== Task inputs ==
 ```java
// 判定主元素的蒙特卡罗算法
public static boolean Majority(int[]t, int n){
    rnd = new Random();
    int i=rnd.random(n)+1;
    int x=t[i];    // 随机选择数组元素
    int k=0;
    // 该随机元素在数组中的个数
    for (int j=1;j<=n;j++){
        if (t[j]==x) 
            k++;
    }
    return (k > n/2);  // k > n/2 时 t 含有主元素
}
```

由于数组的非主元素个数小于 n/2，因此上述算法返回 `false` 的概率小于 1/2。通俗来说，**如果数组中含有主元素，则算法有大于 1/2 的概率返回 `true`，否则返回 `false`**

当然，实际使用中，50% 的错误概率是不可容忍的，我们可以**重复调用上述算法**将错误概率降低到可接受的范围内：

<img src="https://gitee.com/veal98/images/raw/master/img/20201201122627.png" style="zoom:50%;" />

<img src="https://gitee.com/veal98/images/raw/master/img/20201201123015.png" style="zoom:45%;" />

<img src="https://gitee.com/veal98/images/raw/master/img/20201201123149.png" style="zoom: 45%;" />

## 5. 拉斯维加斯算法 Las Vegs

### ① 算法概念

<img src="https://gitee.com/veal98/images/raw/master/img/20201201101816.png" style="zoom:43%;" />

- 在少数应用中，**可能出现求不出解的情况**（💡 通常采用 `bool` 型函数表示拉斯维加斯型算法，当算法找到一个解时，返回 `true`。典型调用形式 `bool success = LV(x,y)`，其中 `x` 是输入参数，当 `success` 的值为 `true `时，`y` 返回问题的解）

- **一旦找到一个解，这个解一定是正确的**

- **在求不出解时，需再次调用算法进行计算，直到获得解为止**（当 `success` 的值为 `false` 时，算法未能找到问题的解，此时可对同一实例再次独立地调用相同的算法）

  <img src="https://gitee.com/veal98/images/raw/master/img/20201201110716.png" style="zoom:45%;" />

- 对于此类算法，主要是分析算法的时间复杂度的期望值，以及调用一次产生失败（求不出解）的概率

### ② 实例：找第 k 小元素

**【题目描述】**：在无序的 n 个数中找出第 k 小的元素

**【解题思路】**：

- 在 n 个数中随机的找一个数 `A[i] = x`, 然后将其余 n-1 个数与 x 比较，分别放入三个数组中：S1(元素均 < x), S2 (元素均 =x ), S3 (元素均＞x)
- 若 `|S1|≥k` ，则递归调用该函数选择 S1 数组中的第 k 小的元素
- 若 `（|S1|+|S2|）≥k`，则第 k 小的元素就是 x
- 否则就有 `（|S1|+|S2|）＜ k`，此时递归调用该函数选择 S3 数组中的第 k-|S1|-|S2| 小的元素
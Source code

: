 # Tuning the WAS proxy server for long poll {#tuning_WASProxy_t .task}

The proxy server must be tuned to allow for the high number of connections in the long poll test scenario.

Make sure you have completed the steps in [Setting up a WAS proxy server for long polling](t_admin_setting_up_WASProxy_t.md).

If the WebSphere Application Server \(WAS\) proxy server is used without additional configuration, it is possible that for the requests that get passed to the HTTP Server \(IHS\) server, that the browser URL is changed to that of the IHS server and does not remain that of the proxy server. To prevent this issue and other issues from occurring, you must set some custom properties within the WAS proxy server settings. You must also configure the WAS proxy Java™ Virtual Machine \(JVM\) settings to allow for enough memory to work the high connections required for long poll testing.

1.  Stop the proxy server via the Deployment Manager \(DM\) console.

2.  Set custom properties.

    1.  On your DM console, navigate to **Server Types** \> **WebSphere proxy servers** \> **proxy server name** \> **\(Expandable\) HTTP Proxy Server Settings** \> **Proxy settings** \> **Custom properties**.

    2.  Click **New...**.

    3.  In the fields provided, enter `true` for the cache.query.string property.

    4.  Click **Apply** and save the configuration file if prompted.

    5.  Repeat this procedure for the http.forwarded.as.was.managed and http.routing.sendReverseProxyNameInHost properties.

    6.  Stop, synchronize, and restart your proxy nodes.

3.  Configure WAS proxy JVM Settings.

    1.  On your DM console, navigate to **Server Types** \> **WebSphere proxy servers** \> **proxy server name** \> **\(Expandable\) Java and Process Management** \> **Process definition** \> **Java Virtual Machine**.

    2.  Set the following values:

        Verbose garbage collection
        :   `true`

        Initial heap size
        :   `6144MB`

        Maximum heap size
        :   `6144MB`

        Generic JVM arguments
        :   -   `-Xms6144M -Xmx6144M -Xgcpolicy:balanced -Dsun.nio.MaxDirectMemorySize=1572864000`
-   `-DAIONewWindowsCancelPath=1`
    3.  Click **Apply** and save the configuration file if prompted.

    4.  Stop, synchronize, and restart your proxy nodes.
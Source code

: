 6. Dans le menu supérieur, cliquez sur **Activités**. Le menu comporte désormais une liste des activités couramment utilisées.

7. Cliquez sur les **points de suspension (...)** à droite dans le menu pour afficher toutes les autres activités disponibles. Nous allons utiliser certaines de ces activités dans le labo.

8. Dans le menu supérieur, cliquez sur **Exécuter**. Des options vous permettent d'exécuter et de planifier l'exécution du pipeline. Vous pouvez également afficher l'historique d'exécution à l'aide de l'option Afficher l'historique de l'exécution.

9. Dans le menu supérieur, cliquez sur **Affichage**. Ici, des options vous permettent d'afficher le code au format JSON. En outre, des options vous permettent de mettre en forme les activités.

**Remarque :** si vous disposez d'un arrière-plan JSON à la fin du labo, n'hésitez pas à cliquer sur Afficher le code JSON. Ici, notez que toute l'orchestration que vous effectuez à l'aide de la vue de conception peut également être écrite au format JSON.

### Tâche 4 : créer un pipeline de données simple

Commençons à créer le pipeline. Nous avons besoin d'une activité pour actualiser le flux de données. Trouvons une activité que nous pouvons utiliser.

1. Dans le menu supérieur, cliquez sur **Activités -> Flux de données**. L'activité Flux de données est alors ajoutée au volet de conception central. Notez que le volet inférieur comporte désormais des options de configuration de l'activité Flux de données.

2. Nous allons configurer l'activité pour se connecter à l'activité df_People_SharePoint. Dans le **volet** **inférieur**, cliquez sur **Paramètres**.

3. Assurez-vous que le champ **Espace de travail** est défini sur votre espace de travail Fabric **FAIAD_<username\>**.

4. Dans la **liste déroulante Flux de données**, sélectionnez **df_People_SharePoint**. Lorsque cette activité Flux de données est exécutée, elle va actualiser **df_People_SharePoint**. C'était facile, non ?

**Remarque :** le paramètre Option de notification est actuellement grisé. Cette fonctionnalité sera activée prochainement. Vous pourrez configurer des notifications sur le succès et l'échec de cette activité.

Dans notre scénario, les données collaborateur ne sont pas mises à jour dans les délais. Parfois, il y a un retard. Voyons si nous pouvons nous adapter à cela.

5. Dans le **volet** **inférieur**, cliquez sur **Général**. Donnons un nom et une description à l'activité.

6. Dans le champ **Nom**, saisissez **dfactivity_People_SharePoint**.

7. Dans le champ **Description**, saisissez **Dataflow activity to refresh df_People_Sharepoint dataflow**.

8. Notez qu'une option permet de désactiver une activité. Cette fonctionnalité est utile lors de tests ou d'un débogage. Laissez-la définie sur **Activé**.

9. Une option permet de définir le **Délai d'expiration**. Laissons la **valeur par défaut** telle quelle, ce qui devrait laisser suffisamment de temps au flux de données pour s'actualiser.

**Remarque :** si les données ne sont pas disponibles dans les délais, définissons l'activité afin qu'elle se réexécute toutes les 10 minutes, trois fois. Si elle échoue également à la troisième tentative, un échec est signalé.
===
▶ [Prompt] What the exercise needs is every record again, word for word.

▶ [Reply]
 ```java
// 判定主元素的蒙特卡罗算法
public static boolean Majority(int[]t, int n){
    rnd = new Random();
    int i=rnd.random(n)+1;
    int x=t[i];    // 随机选择数组元素
    int k=0;
    // 该随机元素在数组中的个数
    for (int j=1;j<=n;j++){
        if (t[j]==x) 
            k++;
    }
    return (k > n/2);  // k > n/2 时 t 含有主元素
}
```

由于数组的非主元素个数小于 n/2，因此上述算法返回 `false` 的概率小于 1/2。通俗来说，**如果数组中含有主元素，则算法有大于 1/2 的概率返回 `true`，否则返回 `false`**

当然，实际使用中，50% 的错误概率是不可容忍的，我们可以**重复调用上述算法**将错误概率降低到可接受的范围内：

<img src="https://gitee.com/veal98/images/raw/master/img/20201201122627.png" style="zoom:50%;" />

<img src="https://gitee.com/veal98/images/raw/master/img/20201201123015.png" style="zoom:45%;" />

<img src="https://gitee.com/veal98/images/raw/master/img/20201201123149.png" style="zoom: 45%;" />

## 5. 拉斯维加斯算法 Las Vegs

### ① 算法概念

<img src="https://gitee.com/veal98/images/raw/master/img/20201201101816.png" style="zoom:43%;" />

- 在少数应用中，**可能出现求不出解的情况**（💡 通常采用 `bool` 型函数表示拉斯维加斯型算法，当算法找到一个解时，返回 `true`。典型调用形式 `bool success = LV(x,y)`，其中 `x` 是输入参数，当 `success` 的值为 `true `时，`y` 返回问题的解）

- **一旦找到一个解，这个解一定是正确的**

- **在求不出解时，需再次调用算法进行计算，直到获得解为止**（当 `success` 的值为 `false` 时，算法未能找到问题的解，此时可对同一实例再次独立地调用相同的算法）

  <img src="https://gitee.com/veal98/images/raw/master/img/20201201110716.png" style="zoom:45%;" />

- 对于此类算法，主要是分析算法的时间复杂度的期望值，以及调用一次产生失败（求不出解）的概率

### ② 实例：找第 k 小元素

**【题目描述】**：在无序的 n 个数中找出第 k 小的元素

**【解题思路】**：

- 在 n 个数中随机的找一个数 `A[i] = x`, 然后将其余 n-1 个数与 x 比较，分别放入三个数组中：S1(元素均 < x), S2 (元素均 =x ), S3 (元素均＞x)
- 若 `|S1|≥k` ，则递归调用该函数选择 S1 数组中的第 k 小的元素
- 若 `（|S1|+|S2|）≥k`，则第 k 小的元素就是 x
- 否则就有 `（|S1|+|S2|）＜ k`，此时递归调用该函数选择 S3 数组中的第 k-|S1|-|S2| 小的元素
Source code

: # Tuning the WAS proxy server for long poll {#tuning_WASProxy_t .task}

The proxy server must be tuned to allow for the high number of connections in the long poll test scenario.

Make sure you have completed the steps in [Setting up a WAS proxy server for long polling](t_admin_setting_up_WASProxy_t.md).

If the WebSphere Application Server \(WAS\) proxy server is used without additional configuration, it is possible that for the requests that get passed to the HTTP Server \(IHS\) server, that the browser URL is changed to that of the IHS server and does not remain that of the proxy server. To prevent this issue and other issues from occurring, you must set some custom properties within the WAS proxy server settings. You must also configure the WAS proxy Java™ Virtual Machine \(JVM\) settings to allow for enough memory to work the high connections required for long poll testing.

1.  Stop the proxy server via the Deployment Manager \(DM\) console.

2.  Set custom properties.

    1.  On your DM console, navigate to **Server Types** \> **WebSphere proxy servers** \> **proxy server name** \> **\(Expandable\) HTTP Proxy Server Settings** \> **Proxy settings** \> **Custom properties**.

    2.  Click **New...**.

    3.  In the fields provided, enter `true` for the cache.query.string property.

    4.  Click **Apply** and save the configuration file if prompted.

    5.  Repeat this procedure for the http.forwarded.as.was.managed and http.routing.sendReverseProxyNameInHost properties.

    6.  Stop, synchronize, and restart your proxy nodes.

3.  Configure WAS proxy JVM Settings.

    1.  On your DM console, navigate to **Server Types** \> **WebSphere proxy servers** \> **proxy server name** \> **\(Expandable\) Java and Process Management** \> **Process definition** \> **Java Virtual Machine**.

    2.  Set the following values:

        Verbose garbage collection
        :   `true`

        Initial heap size
        :   `6144MB`

        Maximum heap size
        :   `6144MB`

        Generic JVM arguments
        :   -   `-Xms6144M -Xmx6144M -Xgcpolicy:balanced -Dsun.nio.MaxDirectMemorySize=1572864000`
-   `-DAIONewWindowsCancelPath=1`
    3.  Click **Apply** and save the configuration file if prompted.

    4.  Stop, synchronize, and restart your proxy nodes.
Source code

: 6. Dans le menu supérieur, cliquez sur **Activités**. Le menu comporte désormais une liste des activités couramment utilisées.

7. Cliquez sur les **points de suspension (...)** à droite dans le menu pour afficher toutes les autres activités disponibles. Nous allons utiliser certaines de ces activités dans le labo.

8. Dans le menu supérieur, cliquez sur **Exécuter**. Des options vous permettent d'exécuter et de planifier l'exécution du pipeline. Vous pouvez également afficher l'historique d'exécution à l'aide de l'option Afficher l'historique de l'exécution.

9. Dans le menu supérieur, cliquez sur **Affichage**. Ici, des options vous permettent d'afficher le code au format JSON. En outre, des options vous permettent de mettre en forme les activités.

**Remarque :** si vous disposez d'un arrière-plan JSON à la fin du labo, n'hésitez pas à cliquer sur Afficher le code JSON. Ici, notez que toute l'orchestration que vous effectuez à l'aide de la vue de conception peut également être écrite au format JSON.

### Tâche 4 : créer un pipeline de données simple

Commençons à créer le pipeline. Nous avons besoin d'une activité pour actualiser le flux de données. Trouvons une activité que nous pouvons utiliser.

1. Dans le menu supérieur, cliquez sur **Activités -> Flux de données**. L'activité Flux de données est alors ajoutée au volet de conception central. Notez que le volet inférieur comporte désormais des options de configuration de l'activité Flux de données.

2. Nous allons configurer l'activité pour se connecter à l'activité df_People_SharePoint. Dans le **volet** **inférieur**, cliquez sur **Paramètres**.

3. Assurez-vous que le champ **Espace de travail** est défini sur votre espace de travail Fabric **FAIAD_<username\>**.

4. Dans la **liste déroulante Flux de données**, sélectionnez **df_People_SharePoint**. Lorsque cette activité Flux de données est exécutée, elle va actualiser **df_People_SharePoint**. C'était facile, non ?

**Remarque :** le paramètre Option de notification est actuellement grisé. Cette fonctionnalité sera activée prochainement. Vous pourrez configurer des notifications sur le succès et l'échec de cette activité.

Dans notre scénario, les données collaborateur ne sont pas mises à jour dans les délais. Parfois, il y a un retard. Voyons si nous pouvons nous adapter à cela.

5. Dans le **volet** **inférieur**, cliquez sur **Général**. Donnons un nom et une description à l'activité.

6. Dans le champ **Nom**, saisissez **dfactivity_People_SharePoint**.

7. Dans le champ **Description**, saisissez **Dataflow activity to refresh df_People_Sharepoint dataflow**.

8. Notez qu'une option permet de désactiver une activité. Cette fonctionnalité est utile lors de tests ou d'un débogage. Laissez-la définie sur **Activé**.

9. Une option permet de définir le **Délai d'expiration**. Laissons la **valeur par défaut** telle quelle, ce qui devrait laisser suffisamment de temps au flux de données pour s'actualiser.

**Remarque :** si les données ne sont pas disponibles dans les délais, définissons l'activité afin qu'elle se réexécute toutes les 10 minutes, trois fois. Si elle échoue également à la troisième tentative, un échec est signalé.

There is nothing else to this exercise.